WHAT YOU WILL DO: Which lines below contain the word "intermediate"? Copy each of them.

Dataset records:
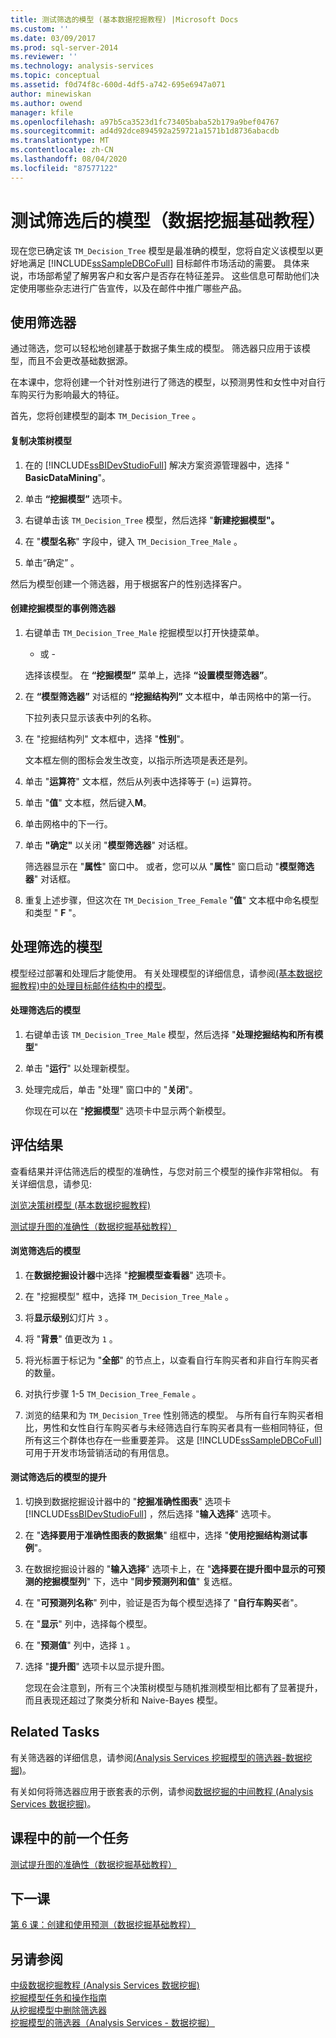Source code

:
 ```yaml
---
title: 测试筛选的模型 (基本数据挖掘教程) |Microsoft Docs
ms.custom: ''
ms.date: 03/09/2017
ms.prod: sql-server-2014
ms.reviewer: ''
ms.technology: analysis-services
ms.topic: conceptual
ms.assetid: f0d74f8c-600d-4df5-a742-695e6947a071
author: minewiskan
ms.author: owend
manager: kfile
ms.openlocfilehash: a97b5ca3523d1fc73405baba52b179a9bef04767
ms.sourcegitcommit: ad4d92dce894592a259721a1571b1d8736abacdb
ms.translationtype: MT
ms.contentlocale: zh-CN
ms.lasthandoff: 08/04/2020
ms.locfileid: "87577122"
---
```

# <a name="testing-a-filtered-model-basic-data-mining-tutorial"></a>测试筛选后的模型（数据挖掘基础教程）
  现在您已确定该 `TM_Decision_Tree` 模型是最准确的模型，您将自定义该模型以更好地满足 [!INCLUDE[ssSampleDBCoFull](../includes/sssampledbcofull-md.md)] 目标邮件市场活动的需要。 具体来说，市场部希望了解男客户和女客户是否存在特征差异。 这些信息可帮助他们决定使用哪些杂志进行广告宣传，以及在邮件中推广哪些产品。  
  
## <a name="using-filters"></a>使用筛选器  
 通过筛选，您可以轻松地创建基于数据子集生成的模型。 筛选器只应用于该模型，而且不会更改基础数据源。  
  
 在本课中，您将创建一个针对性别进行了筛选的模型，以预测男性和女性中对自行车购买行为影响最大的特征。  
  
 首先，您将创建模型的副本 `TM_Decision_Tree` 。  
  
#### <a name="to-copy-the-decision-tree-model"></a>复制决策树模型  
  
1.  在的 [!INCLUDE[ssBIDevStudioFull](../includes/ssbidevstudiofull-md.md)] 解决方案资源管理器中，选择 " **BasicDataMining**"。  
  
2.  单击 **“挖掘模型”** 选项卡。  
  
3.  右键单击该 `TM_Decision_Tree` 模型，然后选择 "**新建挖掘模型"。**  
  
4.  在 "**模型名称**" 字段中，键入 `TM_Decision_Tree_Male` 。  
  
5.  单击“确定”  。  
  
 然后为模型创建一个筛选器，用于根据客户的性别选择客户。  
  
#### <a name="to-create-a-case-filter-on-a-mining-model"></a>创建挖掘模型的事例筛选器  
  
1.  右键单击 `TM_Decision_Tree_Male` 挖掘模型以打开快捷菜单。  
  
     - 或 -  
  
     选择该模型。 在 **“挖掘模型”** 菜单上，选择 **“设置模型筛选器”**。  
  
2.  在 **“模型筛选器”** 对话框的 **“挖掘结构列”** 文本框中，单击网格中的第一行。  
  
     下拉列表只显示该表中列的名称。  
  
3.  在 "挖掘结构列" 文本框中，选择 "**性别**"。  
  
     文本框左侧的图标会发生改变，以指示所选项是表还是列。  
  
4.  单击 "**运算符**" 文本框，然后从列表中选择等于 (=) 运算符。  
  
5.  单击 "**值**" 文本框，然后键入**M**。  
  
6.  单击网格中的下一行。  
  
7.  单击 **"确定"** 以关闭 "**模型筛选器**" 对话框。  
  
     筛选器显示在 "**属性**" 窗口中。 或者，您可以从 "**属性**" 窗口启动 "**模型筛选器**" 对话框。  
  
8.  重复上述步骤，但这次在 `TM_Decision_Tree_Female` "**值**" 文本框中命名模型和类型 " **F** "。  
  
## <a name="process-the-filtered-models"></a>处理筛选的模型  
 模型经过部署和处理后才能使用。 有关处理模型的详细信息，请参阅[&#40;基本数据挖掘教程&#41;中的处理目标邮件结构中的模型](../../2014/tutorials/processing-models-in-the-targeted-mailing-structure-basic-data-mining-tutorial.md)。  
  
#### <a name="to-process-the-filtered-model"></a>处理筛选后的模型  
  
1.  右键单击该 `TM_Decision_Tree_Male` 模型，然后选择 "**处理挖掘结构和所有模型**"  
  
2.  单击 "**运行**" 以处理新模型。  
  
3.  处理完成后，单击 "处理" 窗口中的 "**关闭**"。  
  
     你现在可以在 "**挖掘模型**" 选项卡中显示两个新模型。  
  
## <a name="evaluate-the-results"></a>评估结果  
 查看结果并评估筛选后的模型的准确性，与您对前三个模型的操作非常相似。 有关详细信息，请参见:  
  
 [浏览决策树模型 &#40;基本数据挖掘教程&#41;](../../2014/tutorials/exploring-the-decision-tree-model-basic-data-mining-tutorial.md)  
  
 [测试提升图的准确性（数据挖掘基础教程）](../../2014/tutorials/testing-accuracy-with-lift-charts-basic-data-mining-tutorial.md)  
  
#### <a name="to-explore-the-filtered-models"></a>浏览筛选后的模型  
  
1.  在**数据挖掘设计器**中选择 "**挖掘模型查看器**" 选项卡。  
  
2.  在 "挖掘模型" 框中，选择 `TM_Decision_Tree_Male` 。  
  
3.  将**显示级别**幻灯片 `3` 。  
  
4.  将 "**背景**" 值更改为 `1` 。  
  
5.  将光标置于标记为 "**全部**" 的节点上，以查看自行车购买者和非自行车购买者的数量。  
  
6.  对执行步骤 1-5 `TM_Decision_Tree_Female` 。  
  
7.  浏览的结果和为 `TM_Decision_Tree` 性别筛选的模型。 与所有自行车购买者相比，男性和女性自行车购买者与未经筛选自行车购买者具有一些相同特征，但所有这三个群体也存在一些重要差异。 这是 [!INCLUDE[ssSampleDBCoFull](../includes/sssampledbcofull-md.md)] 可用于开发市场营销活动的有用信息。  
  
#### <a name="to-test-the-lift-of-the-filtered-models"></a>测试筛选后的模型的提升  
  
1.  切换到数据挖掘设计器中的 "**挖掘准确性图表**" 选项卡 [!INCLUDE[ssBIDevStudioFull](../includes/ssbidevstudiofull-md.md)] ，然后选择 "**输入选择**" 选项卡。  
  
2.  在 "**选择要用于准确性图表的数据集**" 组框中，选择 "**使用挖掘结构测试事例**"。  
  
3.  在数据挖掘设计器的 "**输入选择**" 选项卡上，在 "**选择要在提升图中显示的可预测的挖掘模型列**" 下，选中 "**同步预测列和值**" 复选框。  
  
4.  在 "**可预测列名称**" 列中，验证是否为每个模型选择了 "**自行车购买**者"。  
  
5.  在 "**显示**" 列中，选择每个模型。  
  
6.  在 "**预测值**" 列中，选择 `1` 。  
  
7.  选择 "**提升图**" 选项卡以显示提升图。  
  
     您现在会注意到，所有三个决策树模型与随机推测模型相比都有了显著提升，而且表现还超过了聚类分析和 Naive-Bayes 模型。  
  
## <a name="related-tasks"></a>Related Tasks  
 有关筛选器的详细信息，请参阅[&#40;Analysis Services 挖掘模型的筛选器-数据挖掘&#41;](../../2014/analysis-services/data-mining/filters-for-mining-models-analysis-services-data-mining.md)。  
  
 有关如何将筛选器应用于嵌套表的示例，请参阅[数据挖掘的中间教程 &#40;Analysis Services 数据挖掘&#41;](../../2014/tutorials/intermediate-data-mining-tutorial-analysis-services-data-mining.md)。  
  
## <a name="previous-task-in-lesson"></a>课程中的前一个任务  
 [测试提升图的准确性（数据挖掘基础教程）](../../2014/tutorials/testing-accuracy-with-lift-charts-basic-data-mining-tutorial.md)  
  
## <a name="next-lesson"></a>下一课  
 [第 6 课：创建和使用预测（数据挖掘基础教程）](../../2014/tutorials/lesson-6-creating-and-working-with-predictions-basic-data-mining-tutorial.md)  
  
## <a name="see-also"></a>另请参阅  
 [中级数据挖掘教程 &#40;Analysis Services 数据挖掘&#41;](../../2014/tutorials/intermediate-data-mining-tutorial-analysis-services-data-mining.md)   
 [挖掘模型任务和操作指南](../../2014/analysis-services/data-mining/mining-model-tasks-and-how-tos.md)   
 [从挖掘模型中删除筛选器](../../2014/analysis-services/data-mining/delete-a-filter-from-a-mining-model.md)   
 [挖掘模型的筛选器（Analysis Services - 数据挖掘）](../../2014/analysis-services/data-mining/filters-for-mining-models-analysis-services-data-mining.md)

* * *

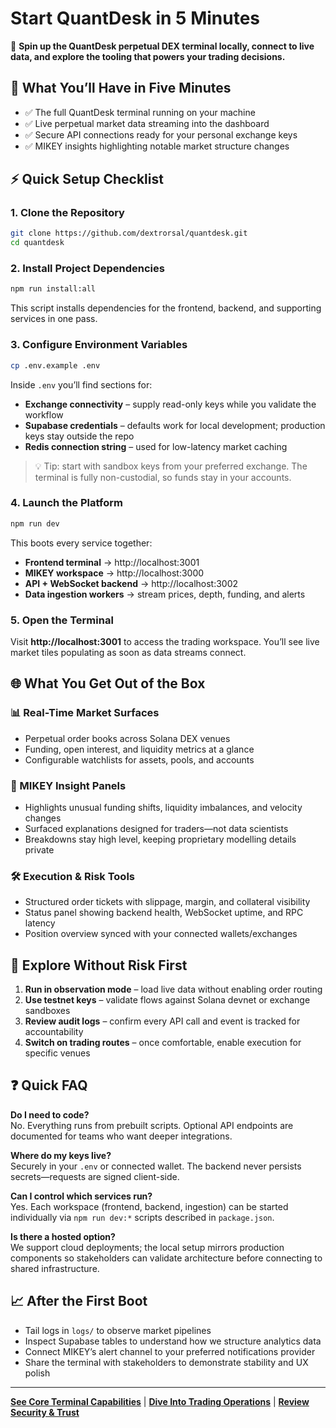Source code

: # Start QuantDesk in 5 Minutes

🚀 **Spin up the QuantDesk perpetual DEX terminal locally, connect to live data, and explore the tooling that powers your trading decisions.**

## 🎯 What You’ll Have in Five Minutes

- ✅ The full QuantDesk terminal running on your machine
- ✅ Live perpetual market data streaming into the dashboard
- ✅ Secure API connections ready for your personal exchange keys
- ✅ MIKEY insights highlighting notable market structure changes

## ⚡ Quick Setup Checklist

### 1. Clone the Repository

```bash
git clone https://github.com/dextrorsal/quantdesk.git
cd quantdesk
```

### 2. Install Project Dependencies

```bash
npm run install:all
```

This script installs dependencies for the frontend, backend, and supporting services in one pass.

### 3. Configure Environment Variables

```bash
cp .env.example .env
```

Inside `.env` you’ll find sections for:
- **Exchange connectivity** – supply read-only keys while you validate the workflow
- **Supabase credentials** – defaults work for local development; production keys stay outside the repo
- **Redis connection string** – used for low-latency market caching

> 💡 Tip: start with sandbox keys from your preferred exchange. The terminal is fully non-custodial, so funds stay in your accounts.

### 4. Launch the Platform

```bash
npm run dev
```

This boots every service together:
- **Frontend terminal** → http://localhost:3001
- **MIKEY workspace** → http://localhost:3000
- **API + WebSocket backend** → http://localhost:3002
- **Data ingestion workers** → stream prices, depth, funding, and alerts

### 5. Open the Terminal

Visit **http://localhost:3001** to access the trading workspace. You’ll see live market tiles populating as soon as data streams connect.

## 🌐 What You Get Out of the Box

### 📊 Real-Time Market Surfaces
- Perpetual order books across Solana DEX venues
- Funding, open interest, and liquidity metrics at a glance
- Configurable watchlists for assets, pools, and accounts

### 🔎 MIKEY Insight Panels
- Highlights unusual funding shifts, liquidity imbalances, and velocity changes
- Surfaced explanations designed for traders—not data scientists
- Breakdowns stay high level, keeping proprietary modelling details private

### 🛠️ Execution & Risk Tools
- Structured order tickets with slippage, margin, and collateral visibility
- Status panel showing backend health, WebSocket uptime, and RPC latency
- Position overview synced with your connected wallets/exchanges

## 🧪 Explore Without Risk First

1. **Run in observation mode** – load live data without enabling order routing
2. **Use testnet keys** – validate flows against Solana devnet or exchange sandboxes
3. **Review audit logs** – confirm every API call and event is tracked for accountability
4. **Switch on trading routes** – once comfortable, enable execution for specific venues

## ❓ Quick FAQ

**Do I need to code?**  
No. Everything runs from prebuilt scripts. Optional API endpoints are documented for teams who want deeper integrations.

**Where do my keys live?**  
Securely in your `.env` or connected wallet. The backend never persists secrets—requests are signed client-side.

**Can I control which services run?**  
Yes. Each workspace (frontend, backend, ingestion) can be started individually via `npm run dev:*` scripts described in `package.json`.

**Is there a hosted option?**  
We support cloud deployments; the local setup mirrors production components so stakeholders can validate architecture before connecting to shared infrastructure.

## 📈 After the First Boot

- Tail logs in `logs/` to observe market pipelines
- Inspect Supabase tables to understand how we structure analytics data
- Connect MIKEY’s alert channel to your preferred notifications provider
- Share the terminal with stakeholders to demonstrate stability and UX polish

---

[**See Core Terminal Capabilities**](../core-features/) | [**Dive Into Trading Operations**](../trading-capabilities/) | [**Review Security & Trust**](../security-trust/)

...

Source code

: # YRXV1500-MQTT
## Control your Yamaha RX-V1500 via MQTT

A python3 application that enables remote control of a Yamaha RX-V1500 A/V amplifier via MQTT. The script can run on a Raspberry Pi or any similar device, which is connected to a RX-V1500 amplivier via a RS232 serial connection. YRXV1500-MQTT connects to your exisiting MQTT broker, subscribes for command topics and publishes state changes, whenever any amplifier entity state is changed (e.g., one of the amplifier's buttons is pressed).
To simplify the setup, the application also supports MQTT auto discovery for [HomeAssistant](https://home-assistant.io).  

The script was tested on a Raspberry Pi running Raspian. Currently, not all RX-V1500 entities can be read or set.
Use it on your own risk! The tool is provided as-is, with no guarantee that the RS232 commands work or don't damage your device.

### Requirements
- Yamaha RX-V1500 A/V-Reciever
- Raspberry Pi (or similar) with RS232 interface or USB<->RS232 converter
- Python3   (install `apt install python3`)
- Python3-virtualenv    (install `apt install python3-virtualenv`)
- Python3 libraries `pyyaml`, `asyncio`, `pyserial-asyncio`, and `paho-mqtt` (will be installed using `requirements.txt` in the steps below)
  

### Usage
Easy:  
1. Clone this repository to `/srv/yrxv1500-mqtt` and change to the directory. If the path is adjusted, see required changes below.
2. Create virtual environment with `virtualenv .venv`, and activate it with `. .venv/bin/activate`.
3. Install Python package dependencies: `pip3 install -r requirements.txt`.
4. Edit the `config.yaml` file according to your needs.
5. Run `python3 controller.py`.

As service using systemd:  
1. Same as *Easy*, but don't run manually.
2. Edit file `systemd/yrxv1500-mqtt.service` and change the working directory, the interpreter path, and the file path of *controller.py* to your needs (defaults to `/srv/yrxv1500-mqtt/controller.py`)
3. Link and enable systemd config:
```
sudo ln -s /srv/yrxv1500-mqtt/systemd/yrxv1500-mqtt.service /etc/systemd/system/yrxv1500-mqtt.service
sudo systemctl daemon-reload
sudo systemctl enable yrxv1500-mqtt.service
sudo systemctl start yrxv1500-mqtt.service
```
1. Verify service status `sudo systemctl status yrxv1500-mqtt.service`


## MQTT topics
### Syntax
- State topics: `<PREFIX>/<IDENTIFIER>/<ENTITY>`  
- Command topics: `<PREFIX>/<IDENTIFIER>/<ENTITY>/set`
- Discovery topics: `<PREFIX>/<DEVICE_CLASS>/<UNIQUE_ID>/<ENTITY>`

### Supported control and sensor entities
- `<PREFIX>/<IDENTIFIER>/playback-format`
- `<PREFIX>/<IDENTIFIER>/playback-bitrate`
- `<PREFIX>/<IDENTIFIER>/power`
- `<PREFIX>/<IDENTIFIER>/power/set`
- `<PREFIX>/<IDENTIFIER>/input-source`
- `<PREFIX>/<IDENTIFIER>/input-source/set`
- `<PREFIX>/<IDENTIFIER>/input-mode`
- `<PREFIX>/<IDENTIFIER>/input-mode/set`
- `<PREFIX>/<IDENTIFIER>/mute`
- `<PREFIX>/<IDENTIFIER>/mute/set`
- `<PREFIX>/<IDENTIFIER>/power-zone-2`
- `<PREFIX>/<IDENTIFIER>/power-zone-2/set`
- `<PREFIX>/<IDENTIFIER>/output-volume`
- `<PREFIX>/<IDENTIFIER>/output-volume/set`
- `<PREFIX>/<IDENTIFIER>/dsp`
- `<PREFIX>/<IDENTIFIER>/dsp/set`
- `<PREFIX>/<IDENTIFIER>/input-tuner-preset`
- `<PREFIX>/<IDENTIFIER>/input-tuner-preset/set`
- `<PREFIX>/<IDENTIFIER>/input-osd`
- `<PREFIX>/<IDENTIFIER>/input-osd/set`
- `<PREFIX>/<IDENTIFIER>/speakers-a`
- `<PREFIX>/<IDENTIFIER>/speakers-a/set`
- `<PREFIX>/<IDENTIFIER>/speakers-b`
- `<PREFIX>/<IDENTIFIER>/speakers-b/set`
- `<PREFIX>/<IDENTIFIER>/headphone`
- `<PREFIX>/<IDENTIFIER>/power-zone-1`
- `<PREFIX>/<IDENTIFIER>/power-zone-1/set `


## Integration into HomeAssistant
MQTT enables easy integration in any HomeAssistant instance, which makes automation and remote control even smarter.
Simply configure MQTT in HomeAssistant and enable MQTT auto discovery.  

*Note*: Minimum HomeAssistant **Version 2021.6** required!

RESULT OF THIS EXERCISE:
 有关如何将筛选器应用于嵌套表的示例，请参阅[数据挖掘的中间教程 &#40;Analysis Services 数据挖掘&#41;](../../2014/tutorials/intermediate-data-mining-tutorial-analysis-services-data-mining.md)。  
 [中级数据挖掘教程 &#40;Analysis Services 数据挖掘&#41;](../../2014/tutorials/intermediate-data-mining-tutorial-analysis-services-data-mining.md)   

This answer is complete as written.